Selain itu, kandungan air yang tinggi di dalam kol memberikan efek penurunan berat badan.
Karena faktanya, tubuh terdiri dari 92% air.
Dengan mengonsumsi makanan tinggi air dan rendah kalori, hal ini bisa membantu penurunan berat badan.
8. Mengurangi Risiko Kanker
Kembang kol mengandung senyawa-senyawa fitokimia yang memiliki sifat anti-kanker.
Seperti sulforaphane, yang dapat membantu melawan pertumbuhan sel kanker.
Dengan adanya senyawa tersebut, jalur peradangan menjadi terhambat dan meredakan respon sistem kekebalan tubuh terhadap rangsangan yang dapat memicu peradangan kronis.
9. Menjaga Kesehatan Otak
Kandungan vitamin K dan antioksidan dalam kembang kol dapat membantu menjaga kesehatan otak dan mencegah penurunan kognitif terkait usia.

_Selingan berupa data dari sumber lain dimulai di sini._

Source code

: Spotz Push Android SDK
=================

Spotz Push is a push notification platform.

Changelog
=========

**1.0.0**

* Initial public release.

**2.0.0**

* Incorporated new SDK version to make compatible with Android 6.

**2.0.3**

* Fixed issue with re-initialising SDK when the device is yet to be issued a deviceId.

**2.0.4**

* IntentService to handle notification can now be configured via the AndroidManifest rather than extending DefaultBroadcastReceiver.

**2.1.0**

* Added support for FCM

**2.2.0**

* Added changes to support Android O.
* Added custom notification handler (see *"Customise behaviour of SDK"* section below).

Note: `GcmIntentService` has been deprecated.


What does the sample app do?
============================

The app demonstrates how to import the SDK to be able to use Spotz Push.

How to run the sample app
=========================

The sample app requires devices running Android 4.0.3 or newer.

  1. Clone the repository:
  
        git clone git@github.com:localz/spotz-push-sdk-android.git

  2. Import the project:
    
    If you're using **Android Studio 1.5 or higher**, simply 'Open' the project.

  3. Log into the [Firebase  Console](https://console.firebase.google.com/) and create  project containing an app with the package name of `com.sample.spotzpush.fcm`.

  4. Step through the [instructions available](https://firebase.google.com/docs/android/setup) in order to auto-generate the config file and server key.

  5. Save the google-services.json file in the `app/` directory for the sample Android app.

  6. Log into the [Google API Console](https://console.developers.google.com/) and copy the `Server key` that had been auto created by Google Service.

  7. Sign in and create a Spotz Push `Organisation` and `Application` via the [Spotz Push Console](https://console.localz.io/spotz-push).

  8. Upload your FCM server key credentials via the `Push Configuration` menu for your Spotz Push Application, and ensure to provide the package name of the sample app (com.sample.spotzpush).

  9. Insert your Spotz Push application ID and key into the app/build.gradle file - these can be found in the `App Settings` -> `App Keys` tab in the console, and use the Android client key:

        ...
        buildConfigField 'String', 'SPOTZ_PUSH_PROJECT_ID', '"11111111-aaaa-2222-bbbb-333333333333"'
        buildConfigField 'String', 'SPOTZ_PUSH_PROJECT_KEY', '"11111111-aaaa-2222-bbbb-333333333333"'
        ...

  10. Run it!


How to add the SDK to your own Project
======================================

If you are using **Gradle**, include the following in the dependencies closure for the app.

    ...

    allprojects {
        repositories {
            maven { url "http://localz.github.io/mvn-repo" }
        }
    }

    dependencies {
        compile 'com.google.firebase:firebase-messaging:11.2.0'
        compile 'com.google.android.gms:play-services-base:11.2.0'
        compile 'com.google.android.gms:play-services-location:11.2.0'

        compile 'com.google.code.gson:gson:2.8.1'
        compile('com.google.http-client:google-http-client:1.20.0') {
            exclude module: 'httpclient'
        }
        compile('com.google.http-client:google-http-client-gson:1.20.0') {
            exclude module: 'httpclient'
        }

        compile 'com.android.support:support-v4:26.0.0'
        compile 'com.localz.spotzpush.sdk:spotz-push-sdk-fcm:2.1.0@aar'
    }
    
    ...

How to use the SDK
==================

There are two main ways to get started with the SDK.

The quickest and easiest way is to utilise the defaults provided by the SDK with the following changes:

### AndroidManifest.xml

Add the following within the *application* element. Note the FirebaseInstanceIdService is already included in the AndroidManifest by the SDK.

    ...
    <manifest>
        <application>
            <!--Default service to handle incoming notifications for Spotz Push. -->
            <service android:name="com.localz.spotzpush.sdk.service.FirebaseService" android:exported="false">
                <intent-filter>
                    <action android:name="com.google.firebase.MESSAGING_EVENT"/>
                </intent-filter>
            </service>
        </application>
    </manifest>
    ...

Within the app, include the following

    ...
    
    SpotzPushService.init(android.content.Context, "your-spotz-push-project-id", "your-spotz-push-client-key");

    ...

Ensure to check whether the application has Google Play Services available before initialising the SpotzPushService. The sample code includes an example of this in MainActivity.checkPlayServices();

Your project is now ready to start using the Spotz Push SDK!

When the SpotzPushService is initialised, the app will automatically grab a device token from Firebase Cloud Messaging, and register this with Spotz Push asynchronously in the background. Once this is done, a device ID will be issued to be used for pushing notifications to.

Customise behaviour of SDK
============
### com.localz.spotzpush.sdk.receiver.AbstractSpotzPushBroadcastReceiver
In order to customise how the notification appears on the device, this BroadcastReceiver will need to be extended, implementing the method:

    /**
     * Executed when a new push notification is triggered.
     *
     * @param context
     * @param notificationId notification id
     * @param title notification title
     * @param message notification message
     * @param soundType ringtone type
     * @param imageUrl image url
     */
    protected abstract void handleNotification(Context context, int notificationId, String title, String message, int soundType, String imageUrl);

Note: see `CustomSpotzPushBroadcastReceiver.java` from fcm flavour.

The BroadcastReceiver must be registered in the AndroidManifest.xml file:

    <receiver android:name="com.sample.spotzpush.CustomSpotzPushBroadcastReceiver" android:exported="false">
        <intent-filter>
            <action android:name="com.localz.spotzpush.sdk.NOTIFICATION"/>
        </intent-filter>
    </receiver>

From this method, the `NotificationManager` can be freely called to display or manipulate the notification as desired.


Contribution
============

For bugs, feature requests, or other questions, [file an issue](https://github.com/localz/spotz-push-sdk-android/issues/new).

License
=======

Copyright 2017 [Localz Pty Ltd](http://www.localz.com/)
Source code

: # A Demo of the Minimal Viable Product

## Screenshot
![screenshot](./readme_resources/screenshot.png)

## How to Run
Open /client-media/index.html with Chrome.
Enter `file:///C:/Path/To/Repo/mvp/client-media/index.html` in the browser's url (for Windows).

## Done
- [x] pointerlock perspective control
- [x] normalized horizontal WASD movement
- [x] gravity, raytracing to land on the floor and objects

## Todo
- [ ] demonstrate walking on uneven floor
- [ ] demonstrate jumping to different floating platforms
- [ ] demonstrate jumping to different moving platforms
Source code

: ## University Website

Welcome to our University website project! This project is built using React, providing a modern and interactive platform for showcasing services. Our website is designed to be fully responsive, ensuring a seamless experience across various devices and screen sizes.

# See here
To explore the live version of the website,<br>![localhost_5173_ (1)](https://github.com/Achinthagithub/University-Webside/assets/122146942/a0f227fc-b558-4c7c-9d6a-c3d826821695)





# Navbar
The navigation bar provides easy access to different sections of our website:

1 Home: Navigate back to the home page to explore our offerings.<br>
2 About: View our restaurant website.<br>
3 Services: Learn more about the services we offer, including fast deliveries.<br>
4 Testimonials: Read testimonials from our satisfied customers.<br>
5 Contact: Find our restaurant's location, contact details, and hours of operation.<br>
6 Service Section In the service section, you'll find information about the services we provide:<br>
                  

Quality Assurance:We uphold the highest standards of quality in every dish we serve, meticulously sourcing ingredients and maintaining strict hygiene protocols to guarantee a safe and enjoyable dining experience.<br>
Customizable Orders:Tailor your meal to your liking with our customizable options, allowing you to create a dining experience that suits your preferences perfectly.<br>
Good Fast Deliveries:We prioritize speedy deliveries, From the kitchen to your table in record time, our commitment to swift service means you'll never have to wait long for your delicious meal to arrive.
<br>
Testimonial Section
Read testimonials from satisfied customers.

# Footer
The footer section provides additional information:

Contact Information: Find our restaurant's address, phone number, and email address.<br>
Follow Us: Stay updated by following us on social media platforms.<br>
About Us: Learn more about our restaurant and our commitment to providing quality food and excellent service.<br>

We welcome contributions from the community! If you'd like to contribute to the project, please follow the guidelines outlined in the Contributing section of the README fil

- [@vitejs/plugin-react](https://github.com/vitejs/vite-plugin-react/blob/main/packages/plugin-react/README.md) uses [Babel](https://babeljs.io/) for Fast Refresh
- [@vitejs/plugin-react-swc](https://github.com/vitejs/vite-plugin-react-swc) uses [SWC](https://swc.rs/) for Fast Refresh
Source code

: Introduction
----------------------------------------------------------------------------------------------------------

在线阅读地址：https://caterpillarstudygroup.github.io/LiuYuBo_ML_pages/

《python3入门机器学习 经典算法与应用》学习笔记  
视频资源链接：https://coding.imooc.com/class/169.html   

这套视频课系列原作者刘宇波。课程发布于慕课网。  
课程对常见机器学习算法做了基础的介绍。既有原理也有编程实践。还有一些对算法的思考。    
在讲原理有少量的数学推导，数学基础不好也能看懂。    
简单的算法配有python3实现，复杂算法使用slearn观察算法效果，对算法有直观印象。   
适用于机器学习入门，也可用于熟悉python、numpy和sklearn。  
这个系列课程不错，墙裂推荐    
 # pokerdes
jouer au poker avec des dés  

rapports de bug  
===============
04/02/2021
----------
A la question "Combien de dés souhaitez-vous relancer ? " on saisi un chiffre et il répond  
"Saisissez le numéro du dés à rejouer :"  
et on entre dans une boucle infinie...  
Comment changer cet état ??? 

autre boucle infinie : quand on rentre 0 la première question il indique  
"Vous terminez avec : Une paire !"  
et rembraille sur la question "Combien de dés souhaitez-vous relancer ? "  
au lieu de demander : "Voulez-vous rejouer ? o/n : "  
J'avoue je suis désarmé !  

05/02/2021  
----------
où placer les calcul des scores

10. Menjaga Kesehatan Kulit
Vitamin C dalam kembang kol membantu produksi kolagen, yang penting untuk menjaga elastisitas dan kekenyalan kulit.
11. Mengurangi Risiko Diabetes
Kembang kol memiliki indeks glikemik rendah dan mengandung serat.
Sehingga dapat membantu mengontrol kadar gula darah dan mengurangi risiko diabetes tipe 2.
Dengan memasukkan kembang kol ke dalam pola makan sehari-hari, Anda dapat mendapatkan berbagai manfaat kesehatan yang berharga bagi tubuh.
Oleh karena itu, jangan ragu untuk mengonsumsinya secara teratur sebagai bagian dari gaya hidup sehat Anda.